Lolo. And why it’s not good-bye.
Lolo, my grandfather, went Home this morning.
I mentioned his struggle with breathing (from heart trouble) a few emails ago. We expected his death as we saw his gradual decline. My mom and uncles and aunts along with hospice gave him the best care possible. He wasn’t a burden. Even in the struggle, he was uncomplaining and full of deep hope. The home-going was a peaceful transition in his sleep. Now he is done with pain and sorrow and sin.
The picture above is from last Christmas. Â Cal, Kinsley and I got to visit him over the holidays! More pictures of Kinsley and Lolo at the end of this post. Beautiful memories.
Still doesn’t change the ache that I can’t pick up the phone and talk to Lolo ever again in the next 40 years (more or less) of my life. I can’t go see him again. I can’t visit and receive some of the most deep and real encouragement and love I’ve ever experienced. Learn from him. Play viola for him. Sing together. I will never get to experience his tour of New York City. Our planned trip there together got snowed out – twice. (Visits after that he was too weak.) Taking him off the mailing list for this letter is surreal.

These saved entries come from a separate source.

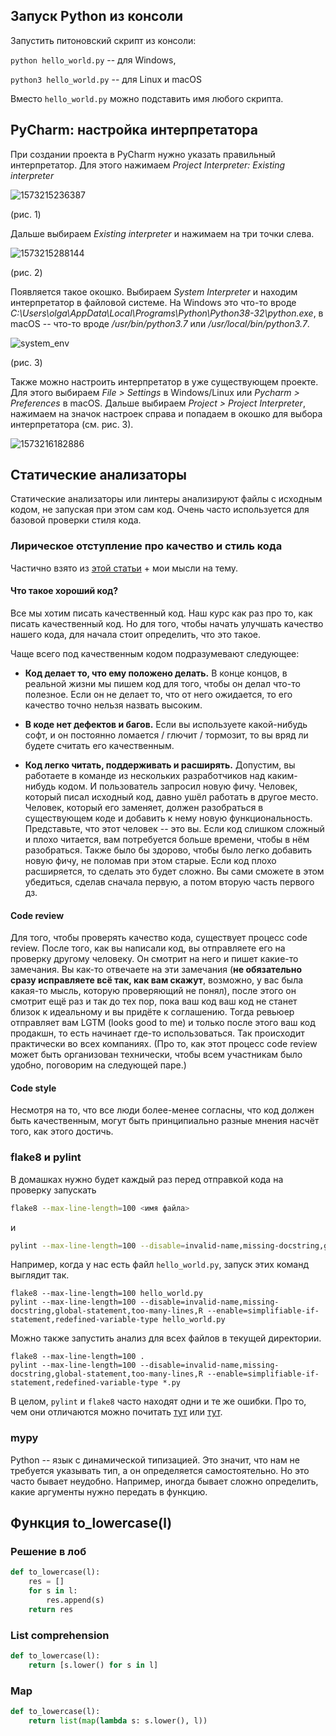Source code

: ﻿## Запуск Python из консоли

Запустить питоновский скрипт из консоли: 

`python hello_world.py` -- для Windows,

`python3 hello_world.py` -- для Linux и macOS

Вместо `hello_world.py` можно подставить имя любого скрипта.

## PyCharm: настройка интерпретатора

При создании проекта в PyCharm нужно указать правильный интерпретатор. Для этого нажимаем *Project Interpreter: Existing interpreter*

![1573215236387](images/project_interpreter.png)

(рис. 1)

Дальше выбираем *Existing interpreter* и нажимаем на три точки слева.

![1573215288144](images/choose_interpreter.png)

(рис. 2)

Появляется такое окошко. Выбираем *System Interpreter* и находим интерпретатор в файловой системе. На Windows это что-то вроде *C:\Users\olga\AppData\Local\Programs\Python\Python38-32\python.exe*, в macOS -- что-то вроде */usr/bin/python3.7* или */usr/local/bin/python3.7*.

![system_env](images/system_env.png)

 (рис. 3)

Также можно настроить интерпретатор в уже существующем проекте. Для этого выбираем *File > Settings* в Windows/Linux или *Pycharm > Preferences* в macOS. Дальше выбираем *Project > Project Interpreter*, нажимаем на значок настроек справа и попадаем в окошко для выбора интерпретатора (см. рис. 3).

![1573216182886](images/settings.png)

## Статические анализаторы

Статические анализаторы или линтеры анализируют файлы с исходным кодом, не запуская при этом сам код. Очень часто используется для базовой проверки стиля кода.

### Лирическое отступление про качество и стиль кода

Частично взято из [этой статьи](https://realpython.com/python-code-quality/#what-is-code-quality) + мои мысли на тему.

#### Что такое хороший код?

Все мы хотим писать качественный код. Наш курс как раз про то, как писать качественный код. Но для того, чтобы начать улучшать качество нашего кода, для начала стоит определить, что это такое. 

Чаще всего под качественным кодом подразумевают следующее:

- **Код делает то, что ему положено делать.** В конце концов, в реальной жизни мы пишем код для того, чтобы он делал что-то полезное. Если он не делает то, что от него ожидается, то его качество точно нельзя назвать высоким.

- **В коде нет дефектов и багов.**  Если вы используете какой-нибудь софт, и он постоянно ломается / глючит / тормозит, то вы вряд ли будете считать его качественным.

- **Код легко читать, поддерживать и расширять.** Допустим, вы работаете в команде из нескольких разработчиков над каким-нибудь кодом. И пользователь запросил новую фичу. Человек, который писал исходный код, давно ушёл работать в другое место. Человек, который его заменяет, должен разобраться в существующем коде и добавить к нему новую функциональность. Представьте, что этот человек -- это вы. Если код слишком сложный и плохо читается, вам потребуется больше времени, чтобы в нём разобраться. Также было бы здорово, чтобы было легко добавить новую фичу, не поломав при этом старые. Если код плохо расширяется, то сделать это будет сложно. Вы сами сможете в этом убедиться, сделав сначала первую, а потом вторую часть первого дз.

#### Code review

  Для того, чтобы проверять качество кода, существует процесс code review. После того, как вы написали код, вы отправляете его на проверку другому человеку. Он смотрит на него и пишет какие-то замечания. Вы как-то отвечаете на  эти замечания (**не обязательно сразу исправляете всё так, как вам скажут**, возможно, у вас была какая-то мысль, которую проверяющий не понял), после этого он смотрит ещё раз и так до тех пор, пока ваш код ваш код не станет близок к идеальному и вы придёте к соглашению. Тогда ревьюер отправляет вам LGTM (looks good to me) и только после этого ваш код продакшн, то есть начинает где-то использоваться. Так происходит практически во всех компаниях. (Про то, как этот процесс code review может быть организован технически, чтобы всем участникам было удобно, поговорим на следующей паре.)

#### Code style

  Несмотря на то, что все люди более-менее согласны, что код должен быть качественным, могут быть принципиально разные мнения насчёт того, как этого достичь. 

### flake8 и pylint

В домашках нужно будет каждый раз перед отправкой кода на проверку запускать 

```bash
flake8 --max-line-length=100 <имя файла>
```

и 

```bash
pylint --max-line-length=100 --disable=invalid-name,missing-docstring,global-statement,too-many-lines,R --enable=simplifiable-if-statement,redefined-variable-type <имя файла>
```

Например, когда у нас есть файл `hello_world.py`, запуск этих команд выглядит так.

```shell
flake8 --max-line-length=100 hello_world.py
pylint --max-line-length=100 --disable=invalid-name,missing-docstring,global-statement,too-many-lines,R --enable=simplifiable-if-statement,redefined-variable-type hello_world.py
```

Можно также запустить анализ для всех файлов в текущей директории.

```shell
flake8 --max-line-length=100 .
pylint --max-line-length=100 --disable=invalid-name,missing-docstring,global-statement,too-many-lines,R --enable=simplifiable-if-statement,redefined-variable-type *.py
```

В целом, `pylint` и `flake8` часто находят одни и те же ошибки. Про то, чем они отличаются можно почитать [тут](https://www.reddit.com/r/Python/comments/82hgzm/any_advantages_of_flake8_over_pylint/) или [тут](https://www.slant.co/versus/12630/12632/~pylint_vs_flake8).

### mypy

Python -- язык с динамической типизацией. Это значит, что нам не требуется указывать тип, а он определяется самостоятельно. Но это часто бывает неудобно. Например, иногда бывает сложно определить, какие аргументы нужно передать в функцию.



## Функция to_lowercase(l)

### Решение в лоб

```python
def to_lowercase(l):
    res = []
    for s in l:
        res.append(s)
    return res
```



### List comprehension

```python
def to_lowercase(l):
    return [s.lower() for s in l]
```

### Map

```python
def to_lowercase(l):
    return list(map(lambda s: s.lower(), l))
```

I’m not saying I wish he had stayed here longer. But of course I wish I could have made more out of what time we had. Emptiness is present. I generally try to live in the now, live so I have no regrets. I consciously tried hard especially these last years with Lolo. Tried to say everything I had in my heart to say to him, honor him, show him love. But no matter how hard I tried – I didn’t.  I can see clearly now times I wish I had called. The grief-emptiness tearing away another layer of my blindness to the way of love.
I share this so I don’t ignore grief so much. So I don’t let my busy-ness keep sorrow from doing it’s work in me. Oh, I’m not going to quit being busy. I’m in the midst of work to complete, and the work needs to be done in it’s time. Like planting a field. Doing work in its time can be a cross to pick up. Like my siblings and cousins around me. The same cross that was the center of such deep fellowship with Lolo. Fellowship with Lolo was merely received, not created, by phone calls him, by visits. Jesus’ cross-love created the fellowship.

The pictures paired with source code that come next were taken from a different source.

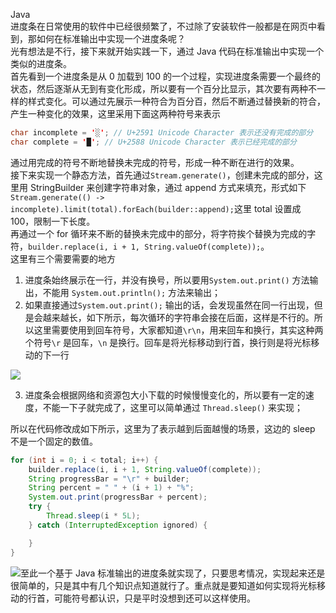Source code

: Java<br />进度条在日常使用的软件中已经很频繁了，不过除了安装软件一般都是在网页中看到，那如何在标准输出中实现一个进度条呢？<br />光有想法是不行，接下来就开始实践一下，通过 Java 代码在标准输出中实现一个类似的进度条。<br />首先看到一个进度条是从 0 加载到 100 的一个过程，实现进度条需要一个最终的状态，然后逐渐从无到有变化形成，所以要有一个百分比显示，其次要有两种不一样的样式变化。可以通过先展示一种符合为百分百，然后不断通过替换新的符合，产生一种变化的效果，这里采用下面这两种符号来表示
```java
char incomplete = '░'; // U+2591 Unicode Character 表示还没有完成的部分
char complete = '█'; // U+2588 Unicode Character 表示已经完成的部分
```
通过用完成的符号不断地替换未完成的符号，形成一种不断在进行的效果。<br />接下来实现一个静态方法，首先通过`Stream.generate()`，创建未完成的部分，这里用 StringBuilder 来创建字符串对象，通过 append 方式来填充，形式如下 `Stream.generate(() -> incomplete).limit(total).forEach(builder::append);`这里 total 设置成 100，限制一下长度。<br />再通过一个 for 循环来不断的替换未完成中的部分，将字符挨个替换为完成的字符，`builder.replace(i, i + 1, String.valueOf(complete));`。<br />这里有三个需要需要的地方

1. 进度条始终展示在一行，并没有换号，所以要用`System.out.print()` 方法输出，不能用 `System.out.println();` 方法来输出；
2. 如果直接通过`System.out.print();` 输出的话，会发现虽然在同一行出现，但是会越来越长，如下所示，每次循环的字符串会接在后面，这样是不行的。所以这里需要使用到回车符号，大家都知道`\r\n`，用来回车和换行，其实这种两个符号`\r`  是回车，`\n` 是换行。回车是将光标移动到行首，换行则是将光标移动的下一行

![](https://cdn.nlark.com/yuque/0/2022/jpeg/396745/1652660038835-029902d3-c92e-434b-9cde-e659e0e2c9da.jpeg#clientId=u97e24f6b-414d-4&from=paste&id=ud7a3b168&originHeight=132&originWidth=1080&originalType=url&ratio=1&rotation=0&showTitle=false&status=done&style=none&taskId=u59be1c3f-6734-4441-8431-6ff429ebf30&title=)

3. 进度条会根据网络和资源包大小下载的时候慢慢变化的，所以要有一定的速度，不能一下子就完成了，这里可以简单通过 `Thread.sleep()` 来实现；

所以在代码修改成如下所示，这里为了表示越到后面越慢的场景，这边的 sleep 不是一个固定的数值。
```java
for (int i = 0; i < total; i++) {
    builder.replace(i, i + 1, String.valueOf(complete));
    String progressBar = "\r" + builder;
    String percent = " " + (i + 1) + "%";
    System.out.print(progressBar + percent);
    try {
        Thread.sleep(i * 5L);
    } catch (InterruptedException ignored) {

    }
}
```
![](https://cdn.nlark.com/yuque/0/2022/jpeg/396745/1652660038878-5330dc3b-fbb9-487d-bdc8-577f418415b8.jpeg#clientId=u97e24f6b-414d-4&from=paste&id=u120c2215&originHeight=600&originWidth=1080&originalType=url&ratio=1&rotation=0&showTitle=false&status=done&style=none&taskId=ua634307a-afab-41eb-ab75-13e0b18ad64&title=)至此一个基于 Java 标准输出的进度条就实现了，只要思考情况，实现起来还是很简单的，只是其中有几个知识点知道就行了。重点就是要知道如何实现将光标移动的行首，可能符号都认识，只是平时没想到还可以这样使用。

O joy, that seekest me through pain
I dare not seek to fly from thee
I trace the rainbow through rain
And know the promise is not vain
That morn shall tearless be. (George Matheson 1882)
But I meant, I usually make busy-ness a crutch not a cross. A crutch that barely helps me limp. I get to rest from the weary-suffering I create through that crutch-busyness – that suffering he absorbed in His grief. And Jesus’ grief love had no element of his own failure or regret. My failure. Jesus, God, taking the fall for my problem. He didn’t have to. Just to bring us into his amazing, overflowing fellowship. Fellowship already perfect without us, fellowship that is a dance really – Father, Jesus, Spirit, selflessly loving one another in their eternal Home. Jesus didn’t have to take the fall, but he did. He absorbed our weary limp with his grief-love and gives us his dance.
Underneath me, all around me, is the current of Thy Love,
Leading onward, leading homeward to Thy glorious [dance] above.
(S. Trevor Francis, 1875. Original word was rest. Rest=energy=dance)
Not the cross by itself, the cross with the resurrection after. I receive the love that caused death to die. Jesus, human, more alive, more real than ever. Gave those moments of indescribable joy being together with Lolo. That’s why I have so much to miss. Jesus’ resurrection love. That resurrection love that fills us till we dance in God’s House. The resurrection a prism shining a brilliance, warmth, color all at the same time.
Really, the first thought that brought the warmth of the resurrection-prism to my grief-chilled soul was the thought of Lolo together with Lola now. If I could wrap my mind around it, it would bring warmth to think how Lolo is with Enoch, Noah, Moses, king David, the prophet Elijah, Stephen. . . Happy now together, free from suffering, right? But the passage that talks about them all being together talks about something they still lack. “Not one of these people, even though there lives of faith were exemplary, got their hands on what was promised. God had a better plan for us: that their faith and our faith would come together to make one completed whole, their lives of faith not complete apart from ours.” (Hebrews 11:39-40)
And the next verse: “Do you see what this means – all these pioneers who blazed the way, all these veterans cheering us on? It means we better get on with it . . . keep your eyes on Jesus . . . study how he did it . . . he never lost sight of where he was headed – that exhilarating finish in and with God.”
It’s not good-bye. “Lolo, see you at the House Dance!”